An exemplary laser tracker 10 is illustrated in FIG. 1. An exemplary gimbaled beam-steering mechanism 12 of laser tracker 10 includes zenith carriage 14 mounted on azimuth base 16 and rotated about azimuth axis 20. Payload 15 is mounted on zenith carriage 14 and rotated about zenith axis 18. Zenith mechanical rotation axis (not shown) and azimuth mechanical rotation axis (not shown) intersect orthogonally, internally to tracker 10, at gimbal point 22, which is typically the origin for distance measurements.

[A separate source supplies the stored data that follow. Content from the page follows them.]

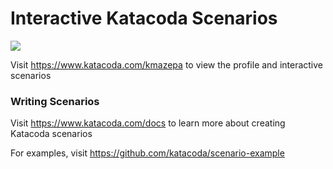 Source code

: # Interactive Katacoda Scenarios

[![](http://shields.katacoda.com/katacoda/kmazepa/count.svg)](https://www.katacoda.com/kmazepa "Get your profile on Katacoda.com")

Visit https://www.katacoda.com/kmazepa to view the profile and interactive scenarios

### Writing Scenarios
Visit https://www.katacoda.com/docs to learn more about creating Katacoda scenarios

For examples, visit https://github.com/katacoda/scenario-example
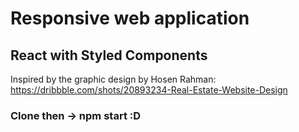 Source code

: # Responsive web application

## React with Styled Components

Inspired by the graphic design by Hosen Rahman: https://dribbble.com/shots/20893234-Real-Estate-Website-Design

### Clone then -> npm start :D
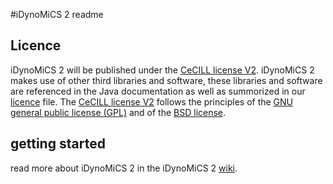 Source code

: #iDynoMiCS 2 readme

## Licence

iDynoMiCS 2 will be published under the [CeCILL license V2](http://www.cecill.info/index.en.html). iDynoMiCS 2 makes use of other third libraries and software, these libraries and software are referenced in the Java documentation as well as summorized in our [licence](LICENCE) file. The [CeCILL license V2](http://www.cecill.info/index.en.html) follows the principles of the [GNU general public license (GPL)](http://www.gnu.org/licenses/gpl-3.0.en.html) and of the [BSD license](https://opensource.org/licenses/BSD-3-Clause).

## getting started
read more about iDynoMiCS 2 in the iDynoMiCS 2 [wiki](https://github.com/kreft/iDynoMiCS-2/wiki). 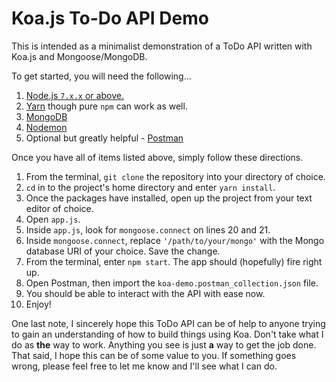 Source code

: # Koa.js To-Do API Demo

This is intended as a minimalist demonstration of a ToDo API written with Koa.js and Mongoose/MongoDB. 

To get started, you will need the following...
1. [Node.js `7.x.x` or above.](https://nodejs.org/en/ "Node.js Homepage")
2. [Yarn](https://yarnpkg.com/en/ "Yarn Package Manager") though pure `npm` can work as well.
3. [MongoDB](https://www.mongodb.com/ "MongoDB Homepage")
4. [Nodemon](https://nodemon.io/ "Nodemon Homepage")
5. Optional but greatly helpful - [Postman](https://www.getpostman.com/ "Postman Homepage")

Once you have all of items listed above, simply follow these directions.
1. From the terminal, `git clone` the repository into your directory of choice.
2. `cd` in to the project's home directory and enter `yarn install`.
3. Once the packages have installed, open up the project from your text editor of choice.
4. Open `app.js`.
5. Inside `app.js`, look for `mongoose.connect` on lines 20 and 21.
6. Inside `mongoose.connect`, replace `'/path/to/your/mongo'` with the Mongo database URI of your choice. Save the change.
7. From the terminal, enter `npm start`. The app should (hopefully) fire right up.
8. Open Postman, then import the `koa-demo.postman_collection.json` file.
9. You should be able to interact with the API with ease now.
10. Enjoy!

One last note, I sincerely hope this ToDo API can be of help to anyone trying to gain an understanding of how to build things using Koa. Don't take what I do as **the** way to work. Anything you see is just **a** way to get the job done. That said, I hope this can be of some value to you. If something goes wrong, please feel free to let me know and I'll see what I can do. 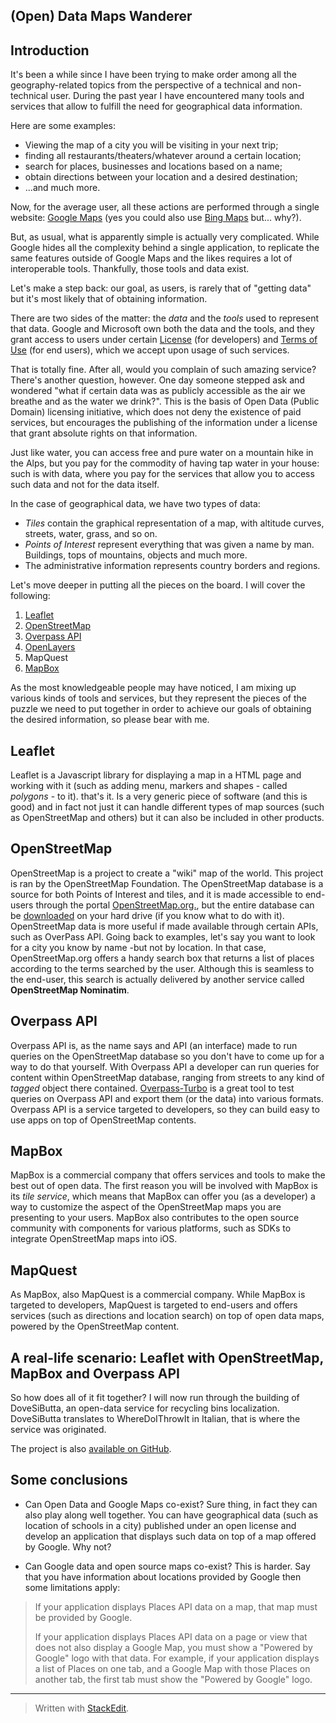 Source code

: ## (Open) Data Maps Wanderer ##

Introduction
-----------

It's been a while since I have been trying to make order among all the geography-related topics from the perspective of a technical and non-technical user.
During the past year I have encountered many tools and services that allow to fulfill the need for geographical data information. 

Here are some examples:

 - Viewing the map of a city you will be visiting in your next trip;
 - finding all restaurants/theaters/whatever around a certain location;
 - search for places, businesses and locations based on a name;
 - obtain directions between your location and a desired destination;
 - ...and much more.

Now, for the average user, all these actions are performed through a single website: [Google Maps][1] (yes you could also use [Bing Maps][2] but... why?). 

But, as usual, what is apparently simple is actually very complicated. While Google hides all the complexity behind a single application, to replicate the same features outside of Google Maps and the likes requires a lot of interoperable tools. Thankfully, those tools and data exist.

Let's make a step back: our goal, as users, is rarely that of "getting data" but it's most likely that of obtaining information. 

There are two sides of the matter: the *data* and the *tools* used to represent that data. Google and Microsoft own both the data and the tools, and they grant access to users under certain [License][3] (for developers) and [Terms of Use][4] (for end users), which we accept upon usage of such services. 

That is totally fine. After all, would you complain of such amazing service? There's another question, however. One day someone stepped ask and wondered "what if certain data was as publicly accessible as the air we breathe and as the water we drink?". 
This is the basis of Open Data (Public Domain) licensing initiative, which does not deny the existence of paid services, but encourages the publishing of the information under a license that grant absolute rights on that information. 

Just like water, you can access free and pure water on a mountain hike in the Alps, but you pay for the commodity of having tap water in your house: such is with data, where you pay for the services that allow you to access such data and not for the data itself. 

In the case of geographical data, we have two types of data:

 - *Tiles* contain the graphical representation of a map, with altitude curves, streets, water, grass, and so on. 
 - *Points of Interest* represent everything that was given a name by man. Buildings, tops of mountains, objects and much more.
 - The administrative information represents country borders and regions.

Let's move deeper in putting all the pieces on the board. I will cover the following:

 1. [Leaflet][5]
 2. [OpenStreetMap][6]
 3. [Overpass API][7]
 4. [OpenLayers][8]
 5. MapQuest
 6. [MapBox][9]

As the most knowledgeable people may have noticed, I am mixing up various kinds of tools and services, but they represent the pieces of the puzzle we need to put together in order to achieve our goals of obtaining the desired information, so please bear with me. 
  

Leaflet
-------
Leaflet is a Javascript library for displaying a map in a HTML page and working with it (such as adding menu, markers and shapes - called *polygons* - to it). that's it. Is a very generic piece of software (and this is good) and in fact not just it can handle different types of map sources (such as OpenStreetMap and others) but it can also be included in other products. 

OpenStreetMap
------------
OpenStreetMap is a project to create a "wiki" map of the world. This project is ran by the OpenStreetMap Foundation. The OpenStreetMap database is a source for both Points of Interest and tiles, and it is made accessible to end-users through the portal [OpenStreetMap.org.][10], but the entire database can be [downloaded][11] on your hard drive (if you know what to do with it). 
OpenStreetMap data is more useful if made available through certain APIs, such as OverPass API.
Going back to examples, let's say you want to look for a city you know by name -but not by location. In that case, OpenStreetMap.org offers a handy search box that returns a list of places according to the terms searched by the user. Although this is seamless to the end-user, this search is actually delivered by another service called **OpenStreetMap Nominatim**. 

Overpass API
-----------
Overpass API is, as the name says and API (an interface) made to run queries on the OpenStreetMap database so you don't have to come up for a way to do that yourself. 
With Overpass API a developer can run queries for content within OpenStreetMap database, ranging from streets to any kind of *tagged* object there contained.
[Overpass-Turbo][12] is a great tool to test queries on Overpass API and export them (or the data) into various formats.
Overpass API is a service targeted to developers, so they can build easy to use apps on top of OpenStreetMap contents. 

MapBox
------
MapBox is a commercial company that offers services and tools to make the best out of open data. The first reason you will be involved with MapBox is its *tile service*, which means that MapBox can offer you (as a developer) a way to customize the aspect of the OpenStreetMap maps you are presenting to your users. MapBox also contributes to the open source community with components for various platforms, such as SDKs to integrate OpenStreetMap maps into iOS. 

MapQuest
--------
As MapBox, also MapQuest is a commercial company. While MapBox is targeted to developers, MapQuest is targeted to end-users and offers services (such as directions and location search) on top of open data maps, powered by the OpenStreetMap content. 

## A real-life scenario: Leaflet with OpenStreetMap, MapBox and Overpass API ##

So how does all of it fit together?
I will now run through the building of DoveSiButta, an open-data service for recycling bins localization. DoveSiButta translates to WhereDoIThrowIt in Italian, that is where the service was originated. 
 
The project is also [available on GitHub][13].
 
Some conclusions
---------------

- Can Open Data and Google Maps co-exist?
Sure thing, in fact they can also play along well together. You can have geographical data (such as location of schools in a city) published under an open license and develop an application that displays such data on top of a map offered by Google. Why not? 

- Can Google data and open source maps co-exist?
This is harder. Say that you have information about locations provided by Google then some limitations apply:

> If your application displays Places API data on a map, that map must
> be provided by Google.
> 
> If your application displays Places API data on a page or view that
> does not also display a Google Map, you must show a "Powered by
> Google" logo with that data. For example, if your application displays
> a list of Places on one tab, and a Google Map with those Places on
> another tab, the first tab must show the "Powered by Google" logo.


----------


 
> Written with [StackEdit](https://stackedit.io/).


  [1]: http://maps.google.com
  [2]: http://maps.bing.com
  [3]: https://developers.google.com/maps/licensing
  [4]: https://developers.google.com/maps/terms?hl=en
  [5]: http://leafletjs.com/
  [6]: http://www.openstreetmap.org/
  [7]: http://overpass-api.de/
  [8]: http://openlayers.org/
  [9]: https://www.mapbox.com/
  [10]: www.OpenStreetMap.org.
  [11]: http://planet.openstreetmap.org/
  [12]: http://overpass-turbo.eu/
  [13]: https://github.com/DoveSiButta/DoveSiButta-leaflet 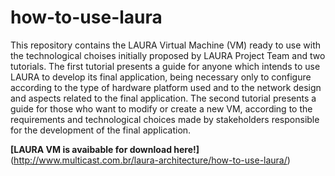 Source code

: # how-to-use-laura

This repository contains the LAURA Virtual Machine (VM) ready to use with the technological choises initially proposed by LAURA Project Team and two tutorials. The first tutorial presents a guide for anyone which intends to use LAURA to develop its final application, being necessary only to configure according to the type of hardware platform used and to the network design and aspects related to the final application. The second tutorial presents a guide for those who want to modify or create a new VM, according to the requirements and technological choices made by stakeholders responsible for the development of the final application.

**[LAURA VM is avaibable for download here!]** (http://www.multicast.com.br/laura-architecture/how-to-use-laura/)

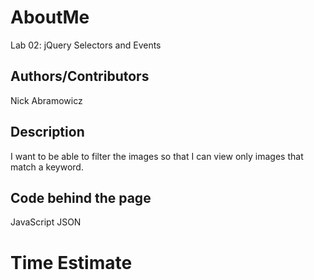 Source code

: # AboutMe
Lab 02: jQuery Selectors and Events

## Authors/Contributors
Nick Abramowicz

## Description
I want to be able to filter the images so that I can view only images that match a keyword.

## Code behind the page
JavaScript
JSON

# Time Estimate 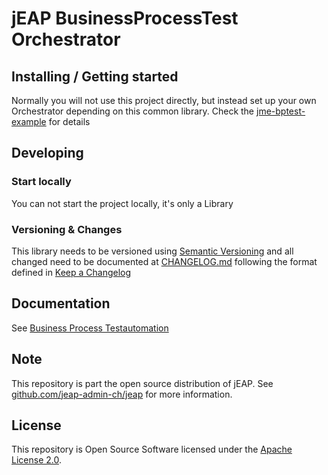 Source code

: # jEAP BusinessProcessTest Orchestrator 

## Installing / Getting started

Normally you will not use this project directly, but instead set up your own Orchestrator depending on this common library. Check the [jme-bptest-example](https://bitbucket.bit.admin.ch/projects/BIT_JME/repos/jme-bptest-example/browse) for details

## Developing

### Start locally
You can not start the project locally, it's only a Library

### Versioning & Changes

This library needs to be versioned using [Semantic Versioning](http://semver.org/) and all changed need to be documented at [CHANGELOG.md](./CHANGELOG.md) following the format defined in [Keep a Changelog](http://keepachangelog.com/)

## Documentation
See [Business Process Testautomation](https://confluence.bit.admin.ch/display/BLUE/Business+Process+Testautomation)




## Note

This repository is part the open source distribution of jEAP. See [github.com/jeap-admin-ch/jeap](https://github.com/jeap-admin-ch/jeap)
for more information.

## License

This repository is Open Source Software licensed under the [Apache License 2.0](./LICENSE).

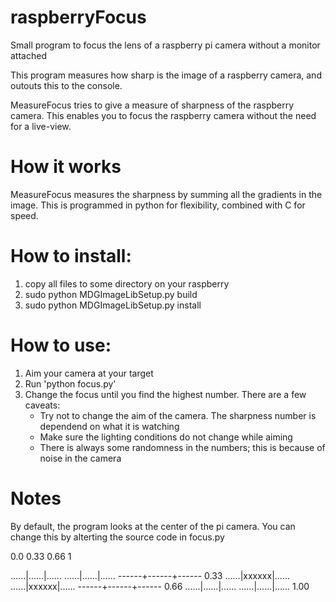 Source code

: # raspberryFocus
Small program to focus the lens of a raspberry pi camera without a monitor attached

This program measures how sharp is the image of a raspberry camera, and outouts this to the console.

MeasureFocus tries to give a measure of sharpness of the raspberry camera. This enables you to focus the raspberry
camera without the need for a live-view.

How it works
============
MeasureFocus measures the sharpness by summing all the gradients in the image. This is programmed in python for flexibility,
combined with C for speed.

How to install:
===============
1) copy all files to some directory on your raspberry
2) sudo python MDGImageLibSetup.py build
3) sudo python MDGImageLibSetup.py install

How to use:
===========
1) Aim your camera at your target
2) Run 'python focus.py'
3) Change the focus until you find the highest number.
   There are a few caveats:
   - Try not to change the aim of the camera. The sharpness number is dependend on what it is watching
   - Make sure the lighting conditions do not change while aiming
   - There is always some randomness in the numbers; this is because of noise in the camera

Notes
=====
By default, the program looks at the center of the pi camera. You can change this by alterting the source code in focus.py

0.0  0.33   0.66   1

......|......|......
......|......|......
------+------+------ 0.33
......|xxxxxx|......
......|xxxxxx|......
------+------+------ 0.66
......|......|......
......|......|...... 1.00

Laser beam 46 virtually passes through gimbal point 22 and is pointed orthogonal to zenith axis 18. In other words, laser beam 46 is in a plane normal to zenith axis 18. Laser beam 46 is pointed in the desired direction by motors within the tracker (not shown) that rotate payload 15 about zenith axis 18 and azimuth axis 20. Zenith and azimuth angular encoders, internal to the tracker (not shown), are attached to zenith mechanical axis (not shown) and azimuth mechanical axis (not shown) and indicate, to relatively high accuracy, the angles of rotation. Laser beam 46 travels to external retroreflector 26 such as the spherically mounted retroreflector (SMR) described above. By measuring the radial distance between gimbal point 22 and retroreflector 26 and the rotation angles about the zenith and azimuth axes 18, 20, the position of retroreflector 26 is found within the spherical coordinate system of the tracker.

The laser tracker 10 is a device that has a device frame of reference 30. The device frame of reference may have as its origin the gimbal point 22. The frame of reference may be fixed with respect to the azimuth base 16, which is typically stationary with respect to the surroundings. The device frame of reference may be represented by a variety of coordinate systems. One type of coordinate system is a Cartesian coordinate system having three perpendicular axes x, y, and z. Another type of coordinate system is a spherical coordinate system. A point 74 within a spherical coordinate 30 may be represented in a spherical coordinate system by one radial distance 73 (r), a first (zenith) angle 72 (θ), and a second (azimuth) angle 71 (φ). The angle θ is obtained by using the projection of the point 74 onto the z axis. The angle φ is obtained by using the projection of the point 74 onto the x-y plane. The laser tracker 10 inherently makes measurements in a spherical coordinate system, but a point measured in spherical coordinates may be easily converted to Cartesian coordinates.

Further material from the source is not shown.